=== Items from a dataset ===
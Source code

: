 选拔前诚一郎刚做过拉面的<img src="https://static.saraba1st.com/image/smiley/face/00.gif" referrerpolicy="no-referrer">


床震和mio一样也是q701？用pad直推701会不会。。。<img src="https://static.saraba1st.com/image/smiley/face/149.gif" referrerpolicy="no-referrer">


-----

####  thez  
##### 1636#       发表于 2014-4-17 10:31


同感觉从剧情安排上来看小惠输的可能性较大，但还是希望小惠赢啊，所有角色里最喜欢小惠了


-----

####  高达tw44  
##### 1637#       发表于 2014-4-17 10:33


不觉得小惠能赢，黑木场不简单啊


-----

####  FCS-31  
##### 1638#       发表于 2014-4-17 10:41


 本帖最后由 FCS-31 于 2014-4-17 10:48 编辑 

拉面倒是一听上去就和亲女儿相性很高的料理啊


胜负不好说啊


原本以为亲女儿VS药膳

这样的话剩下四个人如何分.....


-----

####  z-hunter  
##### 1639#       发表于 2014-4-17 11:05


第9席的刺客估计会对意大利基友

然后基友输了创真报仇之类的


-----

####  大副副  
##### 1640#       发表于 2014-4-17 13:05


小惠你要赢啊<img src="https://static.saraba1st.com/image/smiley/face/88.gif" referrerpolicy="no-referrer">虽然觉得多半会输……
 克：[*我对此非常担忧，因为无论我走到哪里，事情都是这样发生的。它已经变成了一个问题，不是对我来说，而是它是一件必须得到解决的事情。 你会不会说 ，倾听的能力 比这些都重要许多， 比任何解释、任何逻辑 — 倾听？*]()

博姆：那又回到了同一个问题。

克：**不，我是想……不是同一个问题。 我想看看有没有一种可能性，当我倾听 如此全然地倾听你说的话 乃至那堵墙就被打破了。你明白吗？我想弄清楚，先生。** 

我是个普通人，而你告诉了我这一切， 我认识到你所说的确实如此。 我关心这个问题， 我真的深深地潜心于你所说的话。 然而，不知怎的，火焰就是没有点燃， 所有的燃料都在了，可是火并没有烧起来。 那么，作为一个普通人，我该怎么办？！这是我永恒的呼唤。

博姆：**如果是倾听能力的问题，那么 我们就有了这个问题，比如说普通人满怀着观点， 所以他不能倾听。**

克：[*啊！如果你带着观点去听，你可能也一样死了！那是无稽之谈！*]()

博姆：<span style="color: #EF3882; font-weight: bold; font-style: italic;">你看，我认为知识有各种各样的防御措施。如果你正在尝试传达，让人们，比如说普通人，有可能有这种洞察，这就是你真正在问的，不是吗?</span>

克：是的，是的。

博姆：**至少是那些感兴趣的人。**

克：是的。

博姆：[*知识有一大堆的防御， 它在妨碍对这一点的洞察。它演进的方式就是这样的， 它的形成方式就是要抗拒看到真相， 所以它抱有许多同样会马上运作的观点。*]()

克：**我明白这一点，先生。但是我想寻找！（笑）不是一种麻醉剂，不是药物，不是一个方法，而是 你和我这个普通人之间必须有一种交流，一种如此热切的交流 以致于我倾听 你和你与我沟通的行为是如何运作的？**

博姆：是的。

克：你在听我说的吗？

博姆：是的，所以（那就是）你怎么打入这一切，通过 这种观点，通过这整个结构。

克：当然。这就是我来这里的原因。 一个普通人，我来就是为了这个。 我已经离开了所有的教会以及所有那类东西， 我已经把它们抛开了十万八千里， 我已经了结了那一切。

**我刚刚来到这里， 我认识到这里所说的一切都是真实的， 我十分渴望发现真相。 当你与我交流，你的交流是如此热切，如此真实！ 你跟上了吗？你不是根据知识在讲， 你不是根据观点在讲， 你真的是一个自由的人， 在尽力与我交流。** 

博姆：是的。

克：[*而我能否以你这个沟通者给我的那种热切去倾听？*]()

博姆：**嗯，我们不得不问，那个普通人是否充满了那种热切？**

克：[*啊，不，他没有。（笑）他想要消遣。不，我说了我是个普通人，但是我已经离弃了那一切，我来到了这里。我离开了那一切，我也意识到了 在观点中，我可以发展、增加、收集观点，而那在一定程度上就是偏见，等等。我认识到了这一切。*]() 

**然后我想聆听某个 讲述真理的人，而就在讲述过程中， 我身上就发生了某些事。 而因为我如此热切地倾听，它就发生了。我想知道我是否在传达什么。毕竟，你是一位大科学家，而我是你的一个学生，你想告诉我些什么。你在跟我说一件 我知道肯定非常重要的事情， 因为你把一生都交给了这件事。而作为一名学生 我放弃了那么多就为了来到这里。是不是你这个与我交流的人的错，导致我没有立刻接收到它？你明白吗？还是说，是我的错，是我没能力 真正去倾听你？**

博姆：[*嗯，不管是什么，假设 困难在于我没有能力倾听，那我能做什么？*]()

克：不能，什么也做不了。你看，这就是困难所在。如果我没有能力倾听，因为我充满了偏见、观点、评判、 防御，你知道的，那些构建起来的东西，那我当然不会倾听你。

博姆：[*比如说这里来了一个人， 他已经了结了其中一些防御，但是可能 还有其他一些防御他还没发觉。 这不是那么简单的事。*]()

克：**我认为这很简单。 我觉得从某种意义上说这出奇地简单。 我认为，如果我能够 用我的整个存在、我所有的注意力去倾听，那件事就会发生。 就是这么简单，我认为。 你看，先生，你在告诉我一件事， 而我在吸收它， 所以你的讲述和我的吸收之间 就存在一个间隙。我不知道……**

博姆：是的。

=== Your objective ===
Pull out every line in the data above that has the word "referrer".

=== Answer for the task ===
: 选拔前诚一郎刚做过拉面的<img src="https://static.saraba1st.com/image/smiley/face/00.gif" referrerpolicy="no-referrer">
床震和mio一样也是q701？用pad直推701会不会。。。<img src="https://static.saraba1st.com/image/smiley/face/149.gif" referrerpolicy="no-referrer">
小惠你要赢啊<img src="https://static.saraba1st.com/image/smiley/face/88.gif" referrerpolicy="no-referrer">虽然觉得多半会输……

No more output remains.